2. Manner of Exercise.
(a) The Optionee may exercise this Stock Option only in the following
manner: from time to time on or prior to the Expiration Date of this Stock
Option, the Optionee may give written notice to the Administrator of his or her
election to purchase some or all of the Option Shares purchasable at the time of
such notice. This notice shall specify the number of Option Shares to be
purchased.
Payment of the purchase price for the Option Shares may be made by one or
more of the following methods: (i) in cash, by certified or bank check or other
instrument acceptable to the Administrator; or (ii) through the delivery (or
attestation to the ownership) of shares of Stock that have been beneficially
owned by the Optionee for at least six months and are not then subject to any
restrictions under any Company plan; or (iii) a combination of (i) and (ii)
above.

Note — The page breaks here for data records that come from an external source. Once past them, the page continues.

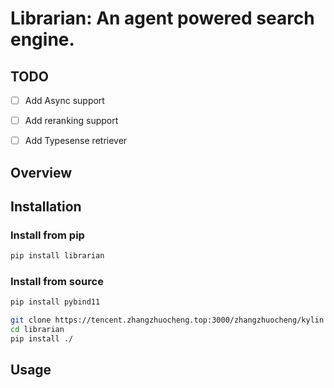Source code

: # Librarian: An agent powered search engine.



## TODO
- [ ] Add Async support
- [ ] Add reranking support
- [ ] Add Typesense retriever




## Overview


## Installation

### Install from pip
```bash
pip install librarian
```


### Install from source
```bash
pip install pybind11

git clone https://tencent.zhangzhuocheng.top:3000/zhangzhuocheng/kylin
cd librarian
pip install ./
```

## Usage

Payment instruments will be received subject to collection.
The delivery of certificates representing the Option Shares will be
contingent upon the Company's receipt from the Optionee of full payment for the
Option Shares, as set forth above and any agreement, statement or other evidence
that the Company may require to satisfy itself that the issuance of Stock to be
purchased pursuant to the exercise of Stock Options under the Plan and any
subsequent resale of the shares of Stock will be in compliance with applicable
laws and regulations. In the event the Optionee chooses to pay the purchase
price by previously-owned shares of Stock through the attestation method, the
number of shares of Stock transferred to the Optionee upon the exercise of the
Stock Option shall be net of the Shares attested to.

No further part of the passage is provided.